Patients with either type of FAI experience not only hip pain, but groin pain too. FAI pain is:

  • Progressive — goes from intermittent to constant

  • Audible — snapping may be heard during movement

  • Debilitating — limits walking and other movement, and makes sitting still for long periods difficult

What are the warning signs?

1- Deep squat- heels rotate in

2- Shift away during squatting (hip shift)

3-SI joint pain on one side

Reasons for This

1- Bone- CAM- head of the fetus is too thick or has bumps and can’t fit into the socket

PINCER-The rim of the socket has extra bone and causes the head of the femur to not fit well.

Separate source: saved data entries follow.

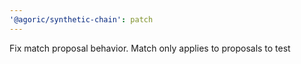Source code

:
 ```yaml
---
'@agoric/synthetic-chain': patch
---
```


Fix match proposal behavior. Match only applies to proposals to test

2- Muscle- flexibility, tissue quality, activation or lack thereof

What do most people feel during the day?

  1. stiffness in the hip and groin

  2. can’t flex the hip past 90*

  3. pain with flexion and internal rotation

  4. pinching in the front of the hip, groin or outer rim

  5. SI joint pain

TESTS

  1. active hip flexion- stand on one leg and raise leg. Try to get to 110-120* If there is no discomfort you pass

  2. passive hip flexion- repeat steps from above but use hands to pick up your leg.

  3. Hip Internal rotation- lie on back on the floor, hip should be in 90/90 position. Internally rotate legs. Should be able to get to 30-45*. If so you pass

  4. Hip External rotation- lie on back, cross hip over knee. If you can get to 45* you pass.

WHAT CAN BE DONE?

  1. massage- temporary fix

  2. stretching- hamstrings in supine, contract relax technique, sigh and relax technique

  3. activate- there are many drills you can do. I like single leg RDL’s, adductor lifts on the floor, standing hip abd, standing hip flexion without arching your back, hip extension from the Single leg RDL position. Each done 10 reps with a 10 sec hold at the end.

  4. work on posture and lifestyle- I like to include Single leg dead bugs, double leg dead bugs, hollow body lowers, hollow body rocks, heel taps single and double leg from dead bug position.

Please know there are alternatives to surgery. I have worked with many individuals and athletes with this issue as well as labral tears and have successfully avoided surgery.